Die europäische Polizeibehörde Europol hat in ihrem EU-Terrorismusbericht für 2025 eine wachsende Bedrohung durch eine neue Generation von Tätern mit oft unklarer Ideologie identifiziert. Insgesamt wurden im vergangenen Jahr 45 Anschläge oder versuchte Anschläge in der Europäischen Union registriert, von denen 24 dem dschihadistischen Spektrum zugeordnet wurden. Der Bericht lag Reuters am Montag vor.
Verschwimmende Grenzen zwischen Ideologien
Laut Europol verschwimmen die Grenzen zwischen etablierten terroristischen Ideologien zunehmend. Eine wachsende Bedrohung gehe von Tätern aus, die sich online in einem Mix aus verschiedenen extremistischen Überzeugungen, Verschwörungserzählungen und Desinformation radikalisierten. Die Behörde spricht von einem „nihilistischen gewalttätigen Extremismus“, bei dem die Gewalt zum Selbstzweck werde und klare ideologische Ziele fehlten. Als Beispiel für die Vermischung von Ideologien wird das Konzept des „weißen Dschihad“ genannt, das rechtsextreme und dschihadistische Ideen verbindet.

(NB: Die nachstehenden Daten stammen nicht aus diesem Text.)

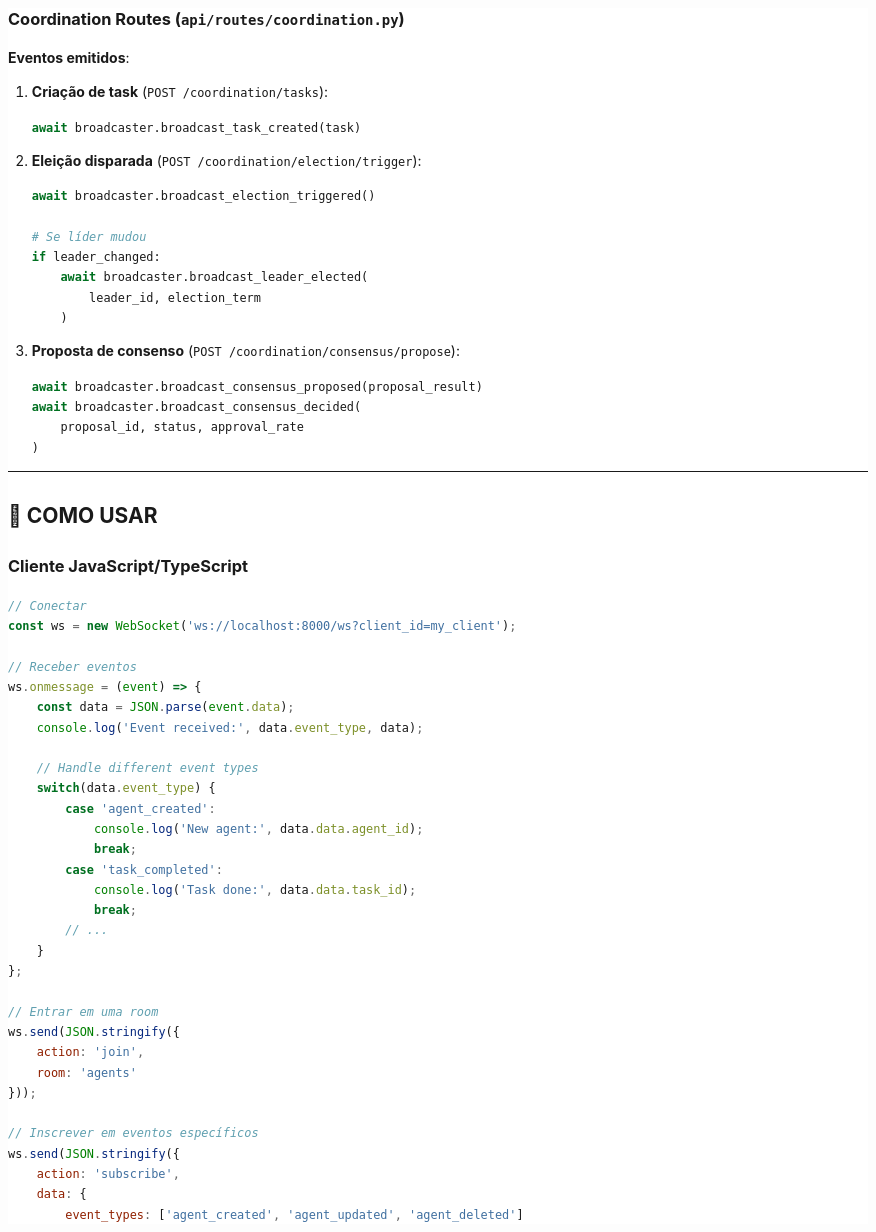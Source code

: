 ### Coordination Routes (`api/routes/coordination.py`)

**Eventos emitidos**:

1. **Criação de task** (`POST /coordination/tasks`):
   ```python
   await broadcaster.broadcast_task_created(task)
   ```

2. **Eleição disparada** (`POST /coordination/election/trigger`):
   ```python
   await broadcaster.broadcast_election_triggered()

   # Se líder mudou
   if leader_changed:
       await broadcaster.broadcast_leader_elected(
           leader_id, election_term
       )
   ```

3. **Proposta de consenso** (`POST /coordination/consensus/propose`):
   ```python
   await broadcaster.broadcast_consensus_proposed(proposal_result)
   await broadcaster.broadcast_consensus_decided(
       proposal_id, status, approval_rate
   )
   ```

---

## 🚀 COMO USAR

### Cliente JavaScript/TypeScript

```javascript
// Conectar
const ws = new WebSocket('ws://localhost:8000/ws?client_id=my_client');

// Receber eventos
ws.onmessage = (event) => {
    const data = JSON.parse(event.data);
    console.log('Event received:', data.event_type, data);

    // Handle different event types
    switch(data.event_type) {
        case 'agent_created':
            console.log('New agent:', data.data.agent_id);
            break;
        case 'task_completed':
            console.log('Task done:', data.data.task_id);
            break;
        // ...
    }
};

// Entrar em uma room
ws.send(JSON.stringify({
    action: 'join',
    room: 'agents'
}));

// Inscrever em eventos específicos
ws.send(JSON.stringify({
    action: 'subscribe',
    data: {
        event_types: ['agent_created', 'agent_updated', 'agent_deleted']
```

KI und Gamification als Radikalisierungswerkzeuge
Künstliche Intelligenz (KI) werde missbraucht, um über Chatbots und andere Anwendungen Propaganda zu erstellen und zu verbreiten. Zudem würden spielerische Elemente („Gamification“) genutzt, um die Hemmschwelle für Gewalt zu senken. Die digitale Radikalisierung geschehe oft unter dem Radar traditioneller Ermittlungsmethoden, sagte Jochen Kopelke, Präsident der europäischen Polizeigewerkschaften (Eu.pol). „Täter agieren isoliert, vernetzen sich aber in globalen, verschlüsselten Räumen.“ Das stelle die Polizei vor immense Herausforderungen und erfordere nicht nur neue Technologien, sondern auch eine Anpassung der rechtlichen Bedingungen, um über Grenzen hinweg ermitteln zu können.

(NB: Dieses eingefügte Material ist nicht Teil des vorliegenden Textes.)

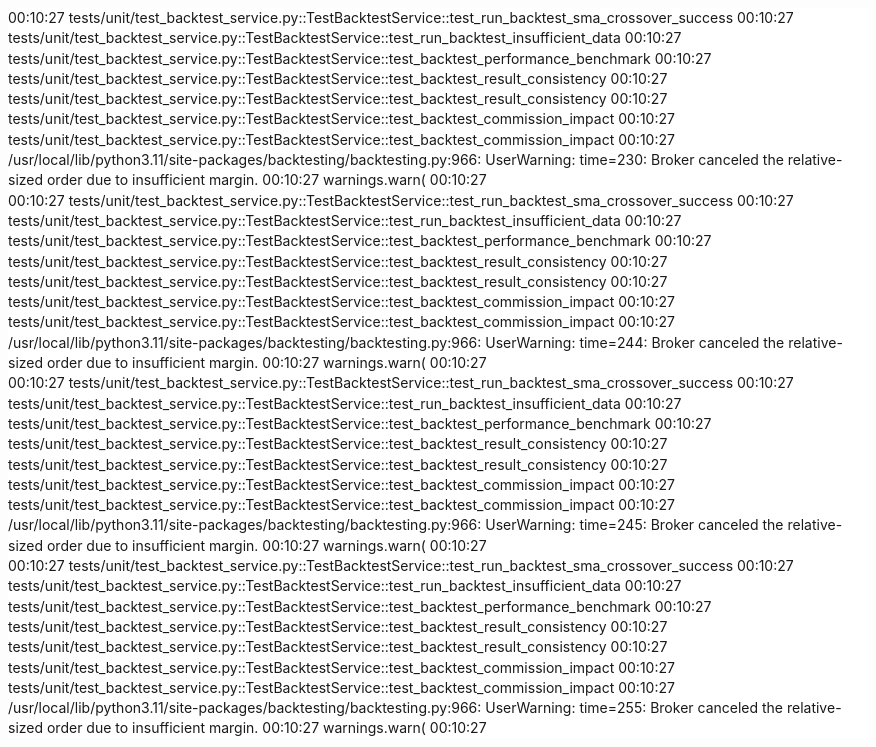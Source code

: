 00:10:27  tests/unit/test_backtest_service.py::TestBacktestService::test_run_backtest_sma_crossover_success
00:10:27  tests/unit/test_backtest_service.py::TestBacktestService::test_run_backtest_insufficient_data
00:10:27  tests/unit/test_backtest_service.py::TestBacktestService::test_backtest_performance_benchmark
00:10:27  tests/unit/test_backtest_service.py::TestBacktestService::test_backtest_result_consistency
00:10:27  tests/unit/test_backtest_service.py::TestBacktestService::test_backtest_result_consistency
00:10:27  tests/unit/test_backtest_service.py::TestBacktestService::test_backtest_commission_impact
00:10:27  tests/unit/test_backtest_service.py::TestBacktestService::test_backtest_commission_impact
00:10:27    /usr/local/lib/python3.11/site-packages/backtesting/backtesting.py:966: UserWarning: time=230: Broker canceled the relative-sized order due to insufficient margin.
00:10:27      warnings.warn(
00:10:27  
00:10:27  tests/unit/test_backtest_service.py::TestBacktestService::test_run_backtest_sma_crossover_success
00:10:27  tests/unit/test_backtest_service.py::TestBacktestService::test_run_backtest_insufficient_data
00:10:27  tests/unit/test_backtest_service.py::TestBacktestService::test_backtest_performance_benchmark
00:10:27  tests/unit/test_backtest_service.py::TestBacktestService::test_backtest_result_consistency
00:10:27  tests/unit/test_backtest_service.py::TestBacktestService::test_backtest_result_consistency
00:10:27  tests/unit/test_backtest_service.py::TestBacktestService::test_backtest_commission_impact
00:10:27  tests/unit/test_backtest_service.py::TestBacktestService::test_backtest_commission_impact
00:10:27    /usr/local/lib/python3.11/site-packages/backtesting/backtesting.py:966: UserWarning: time=244: Broker canceled the relative-sized order due to insufficient margin.
00:10:27      warnings.warn(
00:10:27  
00:10:27  tests/unit/test_backtest_service.py::TestBacktestService::test_run_backtest_sma_crossover_success
00:10:27  tests/unit/test_backtest_service.py::TestBacktestService::test_run_backtest_insufficient_data
00:10:27  tests/unit/test_backtest_service.py::TestBacktestService::test_backtest_performance_benchmark
00:10:27  tests/unit/test_backtest_service.py::TestBacktestService::test_backtest_result_consistency
00:10:27  tests/unit/test_backtest_service.py::TestBacktestService::test_backtest_result_consistency
00:10:27  tests/unit/test_backtest_service.py::TestBacktestService::test_backtest_commission_impact
00:10:27  tests/unit/test_backtest_service.py::TestBacktestService::test_backtest_commission_impact
00:10:27    /usr/local/lib/python3.11/site-packages/backtesting/backtesting.py:966: UserWarning: time=245: Broker canceled the relative-sized order due to insufficient margin.
00:10:27      warnings.warn(
00:10:27  
00:10:27  tests/unit/test_backtest_service.py::TestBacktestService::test_run_backtest_sma_crossover_success
00:10:27  tests/unit/test_backtest_service.py::TestBacktestService::test_run_backtest_insufficient_data
00:10:27  tests/unit/test_backtest_service.py::TestBacktestService::test_backtest_performance_benchmark
00:10:27  tests/unit/test_backtest_service.py::TestBacktestService::test_backtest_result_consistency
00:10:27  tests/unit/test_backtest_service.py::TestBacktestService::test_backtest_result_consistency
00:10:27  tests/unit/test_backtest_service.py::TestBacktestService::test_backtest_commission_impact
00:10:27  tests/unit/test_backtest_service.py::TestBacktestService::test_backtest_commission_impact
00:10:27    /usr/local/lib/python3.11/site-packages/backtesting/backtesting.py:966: UserWarning: time=255: Broker canceled the relative-sized order due to insufficient margin.
00:10:27      warnings.warn(
00:10:27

Opferzahlen und Festnahmen
Bei den 22 vollendeten Anschlägen im Jahr 2025 wurden insgesamt sechs Menschen getötet. Fünf Todesopfer gingen auf das Konto dschihadistischer Täter, eine Person wurde bei einem rechtsextremen Anschlag getötet. Zwölf Anschläge wurden dem linksextremen Spektrum zugeordnet, diese richteten sich jedoch vor allem gegen Gebäude oder Fahrzeuge und forderten keine Opfer. Die Zahl der Festnahmen im Zusammenhang mit Terrorismus stieg auf 486. Mit 347 entfiel die Mehrheit auf den Bereich des Dschihadismus, gefolgt von 43 Festnahmen im rechtsextremen und 13 im linksextremen Spektrum.

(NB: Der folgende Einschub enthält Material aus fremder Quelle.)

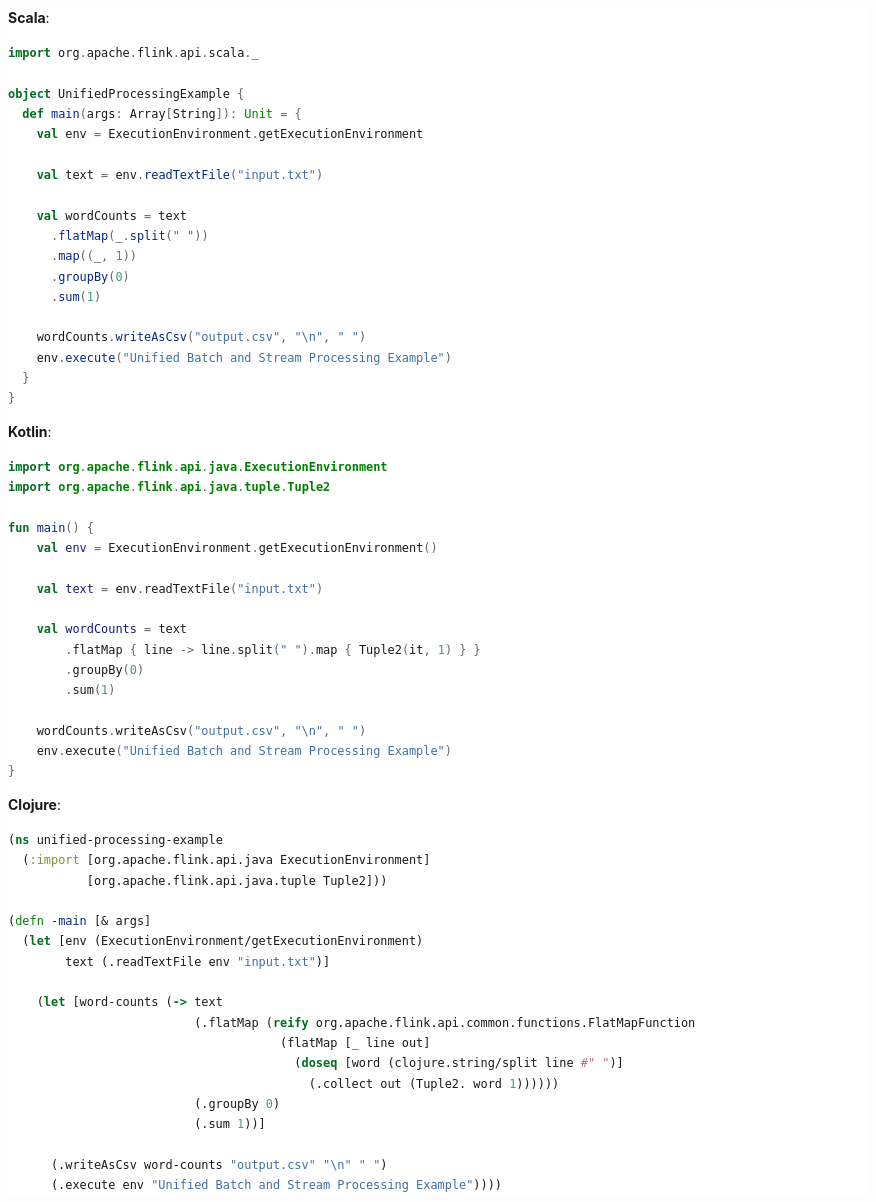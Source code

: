 **Scala**:

```scala
import org.apache.flink.api.scala._

object UnifiedProcessingExample {
  def main(args: Array[String]): Unit = {
    val env = ExecutionEnvironment.getExecutionEnvironment

    val text = env.readTextFile("input.txt")

    val wordCounts = text
      .flatMap(_.split(" "))
      .map((_, 1))
      .groupBy(0)
      .sum(1)

    wordCounts.writeAsCsv("output.csv", "\n", " ")
    env.execute("Unified Batch and Stream Processing Example")
  }
}
```

**Kotlin**:

```kotlin
import org.apache.flink.api.java.ExecutionEnvironment
import org.apache.flink.api.java.tuple.Tuple2

fun main() {
    val env = ExecutionEnvironment.getExecutionEnvironment()

    val text = env.readTextFile("input.txt")

    val wordCounts = text
        .flatMap { line -> line.split(" ").map { Tuple2(it, 1) } }
        .groupBy(0)
        .sum(1)

    wordCounts.writeAsCsv("output.csv", "\n", " ")
    env.execute("Unified Batch and Stream Processing Example")
}
```

**Clojure**:

```clojure
(ns unified-processing-example
  (:import [org.apache.flink.api.java ExecutionEnvironment]
           [org.apache.flink.api.java.tuple Tuple2]))

(defn -main [& args]
  (let [env (ExecutionEnvironment/getExecutionEnvironment)
        text (.readTextFile env "input.txt")]

    (let [word-counts (-> text
                          (.flatMap (reify org.apache.flink.api.common.functions.FlatMapFunction
                                      (flatMap [_ line out]
                                        (doseq [word (clojure.string/split line #" ")]
                                          (.collect out (Tuple2. word 1))))))
                          (.groupBy 0)
                          (.sum 1))]

      (.writeAsCsv word-counts "output.csv" "\n" " ")
      (.execute env "Unified Batch and Stream Processing Example"))))
```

Forderung nach gemeinsamer Sicherheitsstrategie
Kopelke sprach von einer Zeitenwende. „Die größte Herausforderung für Europas Polizeien ist nicht mehr nur der klassische Terrorismus“, sagte er. „Wir sehen eine neue Generation junger, digital radikalisierter Täter, die ideologische Grenzen überschreitet, KI und soziale Medien nutzt und Gewalt als Selbstzweck versteht. Europa braucht deshalb eine gemeinsame Sicherheitsstrategie für den digitalen Raum.“ Der Bericht zeigt deutlich, dass die traditionellen Ermittlungsmethoden an ihre Grenzen stoßen und neue Ansätze erforderlich sind, um der wachsenden Bedrohung durch digital radikalisierte Einzeltäter zu begegnen.